↓
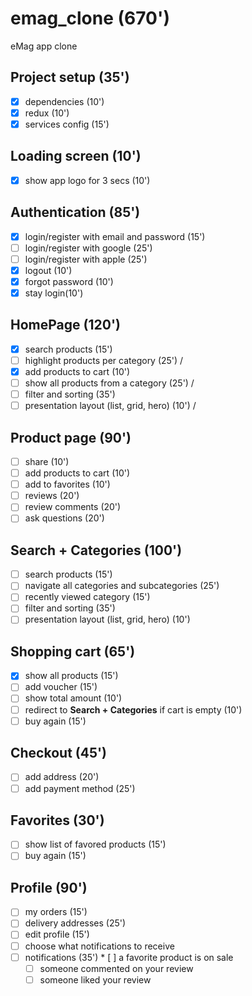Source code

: # emag_clone (670')
eMag app clone

## Project setup (35')
* [x] dependencies (10')
* [x] redux (10')
* [x] services config (15')

## Loading screen (10')
* [x] show app logo for 3 secs (10')

## Authentication (85')
* [x] login/register with email and password (15')
* [ ] login/register with google (25')
* [ ] login/register with apple (25')
* [x] logout (10')
* [x] forgot password (10')
* [x] stay login(10')

## HomePage (120')
* [x] search products (15')
* [ ] highlight products per category (25') /
* [x] add products to cart (10')
* [ ] show all products from a category (25') /
* [ ] filter and sorting (35')
* [ ] presentation layout (list, grid, hero) (10') /

## Product page (90')
* [ ] share (10')
* [ ] add products to cart (10')
* [ ] add to favorites (10')
* [ ] reviews (20')
* [ ] review comments (20')
* [ ] ask questions (20')

## Search + Categories (100')
* [ ] search products (15')
* [ ] navigate all categories and subcategories (25')
* [ ] recently viewed category (15')
* [ ] filter and sorting (35')
* [ ] presentation layout (list, grid, hero) (10')

## Shopping cart (65')
* [x] show all products (15')
* [ ] add voucher (15')
* [ ] show total amount (10')
* [ ] redirect to **Search + Categories** if cart is empty (10')
* [ ] buy again (15')

## Checkout (45')
* [ ] add address (20')
* [ ] add payment method (25')

## Favorites (30')
* [ ] show list of favored products (15')
* [ ] buy again (15')

## Profile (90')
* [ ] my orders (15')
* [ ] delivery addresses (25')
* [ ] edit profile (15')
* [ ] choose what notifications to receive
* [ ] notifications (35')
        * [ ] a favorite product is on sale
    * [ ] someone commented on your review
    * [ ] someone liked your review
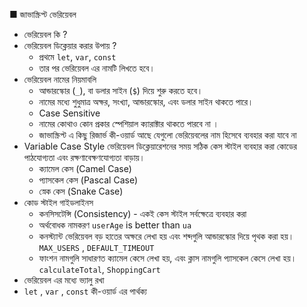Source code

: ■ জাভাস্ক্রিপ্ট ভেরিয়েবল 
  - ভেরিয়েবল কি ? 
  - ভেরিয়েবল ডিক্লেয়ার করার উপায় ? 
	  - প্রথমে `let`, `var`, `const` 
	  - তার পর ভেরিয়েবল এর নামটি লিখতে হবে। 
  - ভেরিয়েবল নামের নিয়মাবলি 
	  - আন্ডারস্কোর (`_`), বা ডলার সাইন (`$`) দিয়ে শুরু করতে হবে।
	  - নামের মধ্যে শুধুমাত্র অক্ষর, সংখ্যা, আন্ডারস্কোর, এবং ডলার সাইন থাকতে পারে।
	  - Case Sensitive 
	  - নামের কোথাও কোন প্রকার স্পেশিয়াল ক্যারাক্টার থাকতে পারবে না । 
	  - জাভাস্ক্রিপ্ট এ কিছু রিজার্ভ কী-ওয়ার্ড আছে যেগুলো ভেরিয়েবলের নাম হিসেবে ব্যবহার করা যাবে না
  - Variable Case Style 
	ভেরিয়েবল ডিক্লেয়ারেশনের সময় সঠিক কেস স্টাইল ব্যবহার করা কোডের পাঠযোগ্যতা এবং রক্ষণাবেক্ষণযোগ্যতা বাড়ায়।
	-  ক্যামেল কেস (Camel Case)
	- প্যাসকেল কেস (Pascal Case)
	- স্নেক কেস (Snake Case)
- কোড স্টাইল গাইডলাইনস
	-  কনসিসটেন্সি (Consistency) - একই কেস স্টাইল সর্বক্ষেত্রে ব্যবহার করা
	- অর্থবোধক নামকরণ `userAge` is better than `ua`
	- কনস্ট্যান্ট ভেরিয়েবল বড় হাতের অক্ষরে লেখা হয় এবং শব্দগুলি আন্ডারস্কোর দিয়ে পৃথক করা হয়।  `MAX_USERS` , `DEFAULT_TIMEOUT`
	- ফাংশন নামগুলি সাধারণত ক্যামেল কেসে লেখা হয়, এবং ক্লাস নামগুলি প্যাসকেল কেসে লেখা হয়।  `calculateTotal`, `ShoppingCart`
- ভেরিয়েবল এর মধ্যে ভ্যালু রখা 
- `let` , `var` , `const` কী-ওয়ার্ড এর পার্থক্য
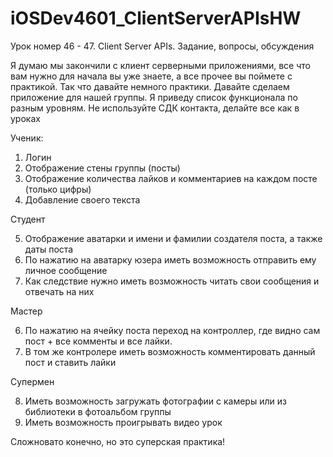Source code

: # iOSDev4601_ClientServerAPIsHW

Урок номер 46 - 47. Client Server APIs. Задание, вопросы, обсуждения

Я думаю мы закончили с клиент серверными приложениями, все что вам нужно для начала вы уже знаете, а все прочее вы поймете с практикой. Так что давайте немного практики. Давайте сделаем приложение для нашей группы. Я приведу список функционала по разным уровням. Не используйте СДК контакта, делайте все как в уроках

Ученик:

1. Логин
2. Отображение стены группы (посты)
3. Отображение количества лайков и комментариев на каждом посте (только цифры)
4. Добавление своего текста

Студент

5. Отображение аватарки и имени и фамилии создателя поста, а также даты поста
6. По нажатию на аватарку юзера иметь возможность отправить ему личное сообщение
7. Как следствие нужно иметь возможность читать свои сообщения и отвечать на них

Мастер

6. По нажатию на ячейку поста переход на контроллер, где видно сам пост + все комменты и все лайки.
7. В том же контролере иметь возможность комментировать данный пост и ставить лайки

Супермен

8. Иметь возможность загружать фотографии с камеры или из библиотеки в фотоальбом группы
9. Иметь возможность проигрывать видео урок 

Сложновато конечно, но это суперская практика!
↑
▸ **EXERCISE DESCRIPTION**:
Take every line above carrying "поста" and return it.

▸ **RESULT OF THIS EXERCISE**:
5. Отображение аватарки и имени и фамилии создателя поста, а также даты поста
6. По нажатию на ячейку поста переход на контроллер, где видно сам пост + все комменты и все лайки.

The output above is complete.